What is needed
Determine how many lines in the entries below include the word "Medium", and reply with that number alone.

━━━━━━━━━━━━━━━━━━━━━━━━━━━━━━

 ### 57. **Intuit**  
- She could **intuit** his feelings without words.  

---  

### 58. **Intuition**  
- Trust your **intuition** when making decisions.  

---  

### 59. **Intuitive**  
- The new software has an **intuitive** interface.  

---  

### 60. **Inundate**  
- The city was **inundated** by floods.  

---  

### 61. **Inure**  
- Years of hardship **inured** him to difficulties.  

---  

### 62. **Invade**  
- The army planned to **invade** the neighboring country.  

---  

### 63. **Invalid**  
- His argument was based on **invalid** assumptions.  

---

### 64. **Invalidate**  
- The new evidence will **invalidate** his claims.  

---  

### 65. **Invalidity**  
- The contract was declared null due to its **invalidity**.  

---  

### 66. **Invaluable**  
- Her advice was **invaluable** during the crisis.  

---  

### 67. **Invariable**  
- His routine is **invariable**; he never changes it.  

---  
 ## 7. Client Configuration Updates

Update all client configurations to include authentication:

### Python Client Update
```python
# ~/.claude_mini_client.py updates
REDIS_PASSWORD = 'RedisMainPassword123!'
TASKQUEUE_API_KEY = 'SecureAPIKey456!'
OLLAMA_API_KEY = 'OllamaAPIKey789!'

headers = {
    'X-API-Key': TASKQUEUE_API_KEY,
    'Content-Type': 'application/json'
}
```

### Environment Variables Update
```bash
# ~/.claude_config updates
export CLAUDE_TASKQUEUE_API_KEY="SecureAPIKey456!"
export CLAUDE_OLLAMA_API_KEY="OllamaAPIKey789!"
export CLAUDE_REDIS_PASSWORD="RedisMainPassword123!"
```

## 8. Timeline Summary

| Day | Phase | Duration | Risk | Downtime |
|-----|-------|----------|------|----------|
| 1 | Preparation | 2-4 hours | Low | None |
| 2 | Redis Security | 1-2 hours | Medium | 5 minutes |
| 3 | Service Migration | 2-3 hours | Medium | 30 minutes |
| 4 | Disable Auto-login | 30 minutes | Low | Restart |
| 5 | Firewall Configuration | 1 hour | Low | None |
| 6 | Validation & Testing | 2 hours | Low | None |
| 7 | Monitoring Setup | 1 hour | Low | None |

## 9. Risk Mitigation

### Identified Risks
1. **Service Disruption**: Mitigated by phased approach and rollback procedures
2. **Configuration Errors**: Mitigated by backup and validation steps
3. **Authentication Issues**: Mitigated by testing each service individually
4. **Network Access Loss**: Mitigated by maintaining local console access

━━━━━━━━━━━━━━━━━━━━━━━━━━━━━━

Problem solution
2